**What this task involves**
Please reproduce the data in full, exactly as it stands.

Data excerpts:
------------------------------

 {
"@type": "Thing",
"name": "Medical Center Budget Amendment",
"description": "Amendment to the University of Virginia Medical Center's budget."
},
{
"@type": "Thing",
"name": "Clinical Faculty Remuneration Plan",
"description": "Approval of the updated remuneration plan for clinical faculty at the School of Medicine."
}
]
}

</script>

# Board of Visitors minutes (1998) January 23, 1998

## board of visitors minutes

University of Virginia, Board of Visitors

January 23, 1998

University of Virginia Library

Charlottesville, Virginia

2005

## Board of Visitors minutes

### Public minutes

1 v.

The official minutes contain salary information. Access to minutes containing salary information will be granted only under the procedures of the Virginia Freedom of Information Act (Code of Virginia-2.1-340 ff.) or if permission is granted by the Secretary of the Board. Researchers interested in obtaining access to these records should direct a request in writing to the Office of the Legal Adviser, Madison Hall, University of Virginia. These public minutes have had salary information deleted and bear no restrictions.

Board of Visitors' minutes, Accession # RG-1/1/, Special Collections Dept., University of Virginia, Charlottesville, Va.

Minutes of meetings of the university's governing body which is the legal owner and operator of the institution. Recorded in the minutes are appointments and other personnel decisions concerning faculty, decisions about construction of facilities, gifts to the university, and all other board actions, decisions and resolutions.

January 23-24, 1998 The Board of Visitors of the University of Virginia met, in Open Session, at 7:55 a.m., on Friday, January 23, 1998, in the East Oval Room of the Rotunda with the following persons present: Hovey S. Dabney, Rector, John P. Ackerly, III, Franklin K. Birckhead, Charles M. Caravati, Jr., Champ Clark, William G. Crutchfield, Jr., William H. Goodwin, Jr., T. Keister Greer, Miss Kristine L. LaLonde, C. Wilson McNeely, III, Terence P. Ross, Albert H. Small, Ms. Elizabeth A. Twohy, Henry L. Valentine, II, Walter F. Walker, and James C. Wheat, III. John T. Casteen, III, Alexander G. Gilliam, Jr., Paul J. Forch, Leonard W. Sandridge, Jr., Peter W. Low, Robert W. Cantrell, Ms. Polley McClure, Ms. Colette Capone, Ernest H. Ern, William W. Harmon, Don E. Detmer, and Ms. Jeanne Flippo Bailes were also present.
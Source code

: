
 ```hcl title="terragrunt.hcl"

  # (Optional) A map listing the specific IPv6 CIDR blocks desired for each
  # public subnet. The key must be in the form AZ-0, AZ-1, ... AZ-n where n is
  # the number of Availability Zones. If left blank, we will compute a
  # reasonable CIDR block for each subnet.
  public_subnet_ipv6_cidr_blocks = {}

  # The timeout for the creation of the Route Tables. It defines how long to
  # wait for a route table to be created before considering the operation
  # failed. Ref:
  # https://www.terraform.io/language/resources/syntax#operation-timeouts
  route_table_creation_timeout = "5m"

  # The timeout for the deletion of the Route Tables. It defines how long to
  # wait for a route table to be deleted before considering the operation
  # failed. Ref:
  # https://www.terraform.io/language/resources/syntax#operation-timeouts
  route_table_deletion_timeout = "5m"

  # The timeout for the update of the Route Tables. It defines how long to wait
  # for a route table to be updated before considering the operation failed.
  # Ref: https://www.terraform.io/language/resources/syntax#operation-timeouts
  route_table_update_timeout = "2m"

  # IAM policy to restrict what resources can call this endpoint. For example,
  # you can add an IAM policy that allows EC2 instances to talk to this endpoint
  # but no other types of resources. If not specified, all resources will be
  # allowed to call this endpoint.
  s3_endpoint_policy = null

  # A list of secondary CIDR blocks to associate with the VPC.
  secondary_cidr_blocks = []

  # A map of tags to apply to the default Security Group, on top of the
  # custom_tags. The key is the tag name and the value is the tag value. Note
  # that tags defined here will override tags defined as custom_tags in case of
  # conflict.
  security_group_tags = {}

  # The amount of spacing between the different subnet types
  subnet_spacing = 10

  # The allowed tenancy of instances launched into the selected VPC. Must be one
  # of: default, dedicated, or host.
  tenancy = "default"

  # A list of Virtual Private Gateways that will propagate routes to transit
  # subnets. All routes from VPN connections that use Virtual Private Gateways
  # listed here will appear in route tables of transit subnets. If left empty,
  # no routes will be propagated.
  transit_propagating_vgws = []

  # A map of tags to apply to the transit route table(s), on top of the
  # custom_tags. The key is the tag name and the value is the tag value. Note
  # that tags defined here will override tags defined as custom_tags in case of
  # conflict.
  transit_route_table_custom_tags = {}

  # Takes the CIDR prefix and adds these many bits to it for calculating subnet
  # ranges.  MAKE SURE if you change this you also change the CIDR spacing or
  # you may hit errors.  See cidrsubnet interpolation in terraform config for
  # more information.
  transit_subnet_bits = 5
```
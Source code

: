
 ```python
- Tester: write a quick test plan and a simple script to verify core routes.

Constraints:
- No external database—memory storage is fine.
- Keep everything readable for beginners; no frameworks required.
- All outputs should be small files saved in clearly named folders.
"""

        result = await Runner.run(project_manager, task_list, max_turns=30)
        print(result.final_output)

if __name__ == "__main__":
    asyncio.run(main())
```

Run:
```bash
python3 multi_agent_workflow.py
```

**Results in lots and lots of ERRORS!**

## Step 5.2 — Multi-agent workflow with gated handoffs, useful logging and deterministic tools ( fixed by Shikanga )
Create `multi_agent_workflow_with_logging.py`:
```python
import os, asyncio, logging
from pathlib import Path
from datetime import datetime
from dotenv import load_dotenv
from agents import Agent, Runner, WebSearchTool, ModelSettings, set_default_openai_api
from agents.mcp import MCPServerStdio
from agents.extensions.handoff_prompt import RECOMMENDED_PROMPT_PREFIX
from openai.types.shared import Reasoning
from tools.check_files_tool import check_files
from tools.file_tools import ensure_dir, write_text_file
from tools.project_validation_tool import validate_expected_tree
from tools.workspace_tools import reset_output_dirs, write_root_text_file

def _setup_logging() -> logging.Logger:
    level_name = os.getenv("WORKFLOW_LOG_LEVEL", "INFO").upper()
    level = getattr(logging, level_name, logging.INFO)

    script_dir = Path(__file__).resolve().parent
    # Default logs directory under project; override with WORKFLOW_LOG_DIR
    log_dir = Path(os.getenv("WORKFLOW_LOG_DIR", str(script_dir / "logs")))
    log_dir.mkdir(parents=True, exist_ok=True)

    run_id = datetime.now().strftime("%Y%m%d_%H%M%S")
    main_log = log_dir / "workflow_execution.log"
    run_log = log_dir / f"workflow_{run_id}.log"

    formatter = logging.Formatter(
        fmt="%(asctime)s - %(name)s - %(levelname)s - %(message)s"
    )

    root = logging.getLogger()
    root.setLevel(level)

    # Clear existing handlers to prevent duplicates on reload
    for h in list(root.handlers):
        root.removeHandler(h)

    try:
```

------------------------------

**Solved problem**
 {
"@type": "Thing",
"name": "Medical Center Budget Amendment",
"description": "Amendment to the University of Virginia Medical Center's budget."
},
{
"@type": "Thing",
"name": "Clinical Faculty Remuneration Plan",
"description": "Approval of the updated remuneration plan for clinical faculty at the School of Medicine."
}
]
}

</script>

# Board of Visitors minutes (1998) January 23, 1998

## board of visitors minutes

University of Virginia, Board of Visitors

January 23, 1998

University of Virginia Library

Charlottesville, Virginia

2005

## Board of Visitors minutes

### Public minutes

1 v.

The official minutes contain salary information. Access to minutes containing salary information will be granted only under the procedures of the Virginia Freedom of Information Act (Code of Virginia-2.1-340 ff.) or if permission is granted by the Secretary of the Board. Researchers interested in obtaining access to these records should direct a request in writing to the Office of the Legal Adviser, Madison Hall, University of Virginia. These public minutes have had salary information deleted and bear no restrictions.

Board of Visitors' minutes, Accession # RG-1/1/, Special Collections Dept., University of Virginia, Charlottesville, Va.

Minutes of meetings of the university's governing body which is the legal owner and operator of the institution. Recorded in the minutes are appointments and other personnel decisions concerning faculty, decisions about construction of facilities, gifts to the university, and all other board actions, decisions and resolutions.

January 23-24, 1998 The Board of Visitors of the University of Virginia met, in Open Session, at 7:55 a.m., on Friday, January 23, 1998, in the East Oval Room of the Rotunda with the following persons present: Hovey S. Dabney, Rector, John P. Ackerly, III, Franklin K. Birckhead, Charles M. Caravati, Jr., Champ Clark, William G. Crutchfield, Jr., William H. Goodwin, Jr., T. Keister Greer, Miss Kristine L. LaLonde, C. Wilson McNeely, III, Terence P. Ross, Albert H. Small, Ms. Elizabeth A. Twohy, Henry L. Valentine, II, Walter F. Walker, and James C. Wheat, III. John T. Casteen, III, Alexander G. Gilliam, Jr., Paul J. Forch, Leonard W. Sandridge, Jr., Peter W. Low, Robert W. Cantrell, Ms. Polley McClure, Ms. Colette Capone, Ernest H. Ern, William W. Harmon, Don E. Detmer, and Ms. Jeanne Flippo Bailes were also present.
Source code

:
 ```hcl title="terragrunt.hcl"

  # (Optional) A map listing the specific IPv6 CIDR blocks desired for each
  # public subnet. The key must be in the form AZ-0, AZ-1, ... AZ-n where n is
  # the number of Availability Zones. If left blank, we will compute a
  # reasonable CIDR block for each subnet.
  public_subnet_ipv6_cidr_blocks = {}

  # The timeout for the creation of the Route Tables. It defines how long to
  # wait for a route table to be created before considering the operation
  # failed. Ref:
  # https://www.terraform.io/language/resources/syntax#operation-timeouts
  route_table_creation_timeout = "5m"

  # The timeout for the deletion of the Route Tables. It defines how long to
  # wait for a route table to be deleted before considering the operation
  # failed. Ref:
  # https://www.terraform.io/language/resources/syntax#operation-timeouts
  route_table_deletion_timeout = "5m"

  # The timeout for the update of the Route Tables. It defines how long to wait
  # for a route table to be updated before considering the operation failed.
  # Ref: https://www.terraform.io/language/resources/syntax#operation-timeouts
  route_table_update_timeout = "2m"

  # IAM policy to restrict what resources can call this endpoint. For example,
  # you can add an IAM policy that allows EC2 instances to talk to this endpoint
  # but no other types of resources. If not specified, all resources will be
  # allowed to call this endpoint.
  s3_endpoint_policy = null

  # A list of secondary CIDR blocks to associate with the VPC.
  secondary_cidr_blocks = []

  # A map of tags to apply to the default Security Group, on top of the
  # custom_tags. The key is the tag name and the value is the tag value. Note
  # that tags defined here will override tags defined as custom_tags in case of
  # conflict.
  security_group_tags = {}

  # The amount of spacing between the different subnet types
  subnet_spacing = 10

  # The allowed tenancy of instances launched into the selected VPC. Must be one
  # of: default, dedicated, or host.
  tenancy = "default"

  # A list of Virtual Private Gateways that will propagate routes to transit
  # subnets. All routes from VPN connections that use Virtual Private Gateways
  # listed here will appear in route tables of transit subnets. If left empty,
  # no routes will be propagated.
  transit_propagating_vgws = []

  # A map of tags to apply to the transit route table(s), on top of the
  # custom_tags. The key is the tag name and the value is the tag value. Note
  # that tags defined here will override tags defined as custom_tags in case of
  # conflict.
  transit_route_table_custom_tags = {}

  # Takes the CIDR prefix and adds these many bits to it for calculating subnet
  # ranges.  MAKE SURE if you change this you also change the CIDR spacing or
  # you may hit errors.  See cidrsubnet interpolation in terraform config for
  # more information.
  transit_subnet_bits = 5
```
Source code

:
 ```python
- Tester: write a quick test plan and a simple script to verify core routes.

Constraints:
- No external database—memory storage is fine.
- Keep everything readable for beginners; no frameworks required.
- All outputs should be small files saved in clearly named folders.
"""

        result = await Runner.run(project_manager, task_list, max_turns=30)
        print(result.final_output)

if __name__ == "__main__":
    asyncio.run(main())
```

Run:
```bash
python3 multi_agent_workflow.py
```

**Results in lots and lots of ERRORS!**

## Step 5.2 — Multi-agent workflow with gated handoffs, useful logging and deterministic tools ( fixed by Shikanga )
Create `multi_agent_workflow_with_logging.py`:
```python
import os, asyncio, logging
from pathlib import Path
from datetime import datetime
from dotenv import load_dotenv
from agents import Agent, Runner, WebSearchTool, ModelSettings, set_default_openai_api
from agents.mcp import MCPServerStdio
from agents.extensions.handoff_prompt import RECOMMENDED_PROMPT_PREFIX
from openai.types.shared import Reasoning
from tools.check_files_tool import check_files
from tools.file_tools import ensure_dir, write_text_file
from tools.project_validation_tool import validate_expected_tree
from tools.workspace_tools import reset_output_dirs, write_root_text_file

def _setup_logging() -> logging.Logger:
    level_name = os.getenv("WORKFLOW_LOG_LEVEL", "INFO").upper()
    level = getattr(logging, level_name, logging.INFO)

    script_dir = Path(__file__).resolve().parent
    # Default logs directory under project; override with WORKFLOW_LOG_DIR
    log_dir = Path(os.getenv("WORKFLOW_LOG_DIR", str(script_dir / "logs")))
    log_dir.mkdir(parents=True, exist_ok=True)

    run_id = datetime.now().strftime("%Y%m%d_%H%M%S")
    main_log = log_dir / "workflow_execution.log"
    run_log = log_dir / f"workflow_{run_id}.log"

    formatter = logging.Formatter(
        fmt="%(asctime)s - %(name)s - %(levelname)s - %(message)s"
    )

    root = logging.getLogger()
    root.setLevel(level)

    # Clear existing handlers to prevent duplicates on reload
    for h in list(root.handlers):
        root.removeHandler(h)

    try:
```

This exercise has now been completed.